It's been a full two years since Edward Snowden blew the whistle on the massive spying efforts of the NSA, and despite the sheer amount of information and revelations that have come out since then, there still seems to be a lot more to come.
The latest reveal involves the NSA running an intrusion detection system on the Internet's backbone, something it was granted permission for behind-the-scenes. It's reported that in 2012, the Justice Department wrote secret memos to grant the agency the ability to monitor addresses that exhibited security risk behavior. It's important to note that this permission allows this intrusion only if the source is a foreign government.
NSA Headquarters in Fort Meade, Maryland
That in itself doesn't seem like much of an issue -- the US is a major target for security breaches, and so it makes all the sense in the world for it to monitor any way it can to better protect itself. What's sketchy, though, is that the NSA also sought to target hackers even if it couldn't tie them to a government.

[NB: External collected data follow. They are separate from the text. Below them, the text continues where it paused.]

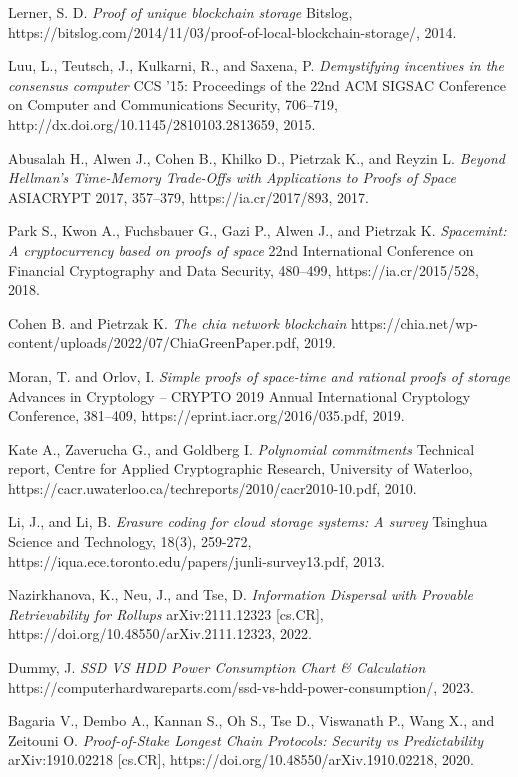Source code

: \documentclass[conference]{IEEEtran}
\begin{document}
\begin{thebibliography}{}
Lerner, S. D. \emph{Proof of unique blockchain storage} Bitslog, https://bitslog.com/2014/11/03/proof-of-local-blockchain-storage/, 2014.

Luu, L., Teutsch, J., Kulkarni, R., and Saxena, P. \emph{Demystifying incentives in the consensus computer} CCS '15: Proceedings of the 22nd ACM SIGSAC Conference on Computer and Communications Security, 706–719, http://dx.doi.org/10.1145/2810103.2813659, 2015.
 
Abusalah H., Alwen J., Cohen B., Khilko D., Pietrzak K., and Reyzin L.
\emph{Beyond Hellman’s Time-Memory Trade-Offs with Applications to Proofs of Space} ASIACRYPT 2017, 357–379, https://ia.cr/2017/893, 2017.

Park S., Kwon A., Fuchsbauer G., Gazi P., Alwen J., and Pietrzak K. \emph{Spacemint: A cryptocurrency based on proofs of space} 22nd International Conference on Financial Cryptography and Data Security, 480–499, https://ia.cr/2015/528, 2018.

Cohen B. and Pietrzak K. \emph{The chia network blockchain} https://chia.net/wp-content/uploads/2022/07/ChiaGreenPaper.pdf, 2019.

Moran, T. and Orlov, I. \emph{Simple proofs of space-time and rational proofs of storage} Advances in Cryptology – CRYPTO 2019 Annual International Cryptology Conference, 381–409, https://eprint.iacr.org/2016/035.pdf, 2019.

Kate A., Zaverucha G., and Goldberg I. \emph{Polynomial commitments} Technical report, Centre for Applied Cryptographic Research, University of Waterloo, https://cacr.uwaterloo.ca/techreports/2010/cacr2010-10.pdf, 2010.

Li, J., and Li, B. \emph{Erasure coding for cloud storage systems: A survey} Tsinghua Science and Technology, 18(3), 259-272, https://iqua.ece.toronto.edu/papers/junli-survey13.pdf, 2013.

Nazirkhanova, K., Neu, J., and Tse, D. \emph{Information Dispersal with Provable Retrievability for Rollups} arXiv:2111.12323 [cs.CR], https://doi.org/10.48550/arXiv.2111.12323, 2022.

Dummy, J. \emph{SSD VS HDD Power Consumption Chart \& Calculation} https://computerhardwareparts.com/ssd-vs-hdd-power-consumption/, 2023.

Bagaria V., Dembo A., Kannan S., Oh S., Tse D., Viswanath P., Wang X., and Zeitouni O. \emph{Proof-of-Stake Longest Chain Protocols: Security vs Predictability} arXiv:1910.02218 [cs.CR], https://doi.org/10.48550/arXiv.1910.02218, 2020.


\end{thebibliography}
\end{document}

There's also the little matter of the agency being granted these permissions in secret.
From a privacy standpoint, a major concern here is that the NSA could be intercepting a lot more than it was allowed to, and as other reveals over the past two years have highlighted, it's not exactly easy to believe that we're not all being spied on when the agency is granted this access.
Admittedly, this practice seems a lot less serious than what we've seen in the past, but given all that we've seen in the past, it's hard to not be stressed out about anything like this that is newly-revealed.